◆ TASK OBJECTIVE: Scan the records for "https". Report each line that includes it.

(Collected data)

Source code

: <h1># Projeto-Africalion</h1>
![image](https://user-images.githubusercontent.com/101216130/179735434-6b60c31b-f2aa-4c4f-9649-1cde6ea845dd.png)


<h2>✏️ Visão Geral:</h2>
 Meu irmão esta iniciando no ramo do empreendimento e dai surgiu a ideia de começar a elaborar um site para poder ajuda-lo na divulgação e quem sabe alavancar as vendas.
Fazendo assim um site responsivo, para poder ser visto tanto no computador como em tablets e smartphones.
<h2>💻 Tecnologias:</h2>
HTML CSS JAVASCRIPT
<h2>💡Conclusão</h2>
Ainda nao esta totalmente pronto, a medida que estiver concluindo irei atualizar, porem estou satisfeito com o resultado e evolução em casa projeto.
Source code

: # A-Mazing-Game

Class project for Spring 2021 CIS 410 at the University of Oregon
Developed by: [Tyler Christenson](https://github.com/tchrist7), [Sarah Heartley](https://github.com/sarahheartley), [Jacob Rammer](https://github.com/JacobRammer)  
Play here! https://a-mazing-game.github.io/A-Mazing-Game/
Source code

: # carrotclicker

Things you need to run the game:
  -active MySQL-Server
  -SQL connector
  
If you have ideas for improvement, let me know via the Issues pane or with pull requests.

◆ EXERCISE OUTPUT:
![image](https://user-images.githubusercontent.com/101216130/179735434-6b60c31b-f2aa-4c4f-9649-1cde6ea845dd.png)
Developed by: [Tyler Christenson](https://github.com/tchrist7), [Sarah Heartley](https://github.com/sarahheartley), [Jacob Rammer](https://github.com/JacobRammer)  
Play here! https://a-mazing-game.github.io/A-Mazing-Game/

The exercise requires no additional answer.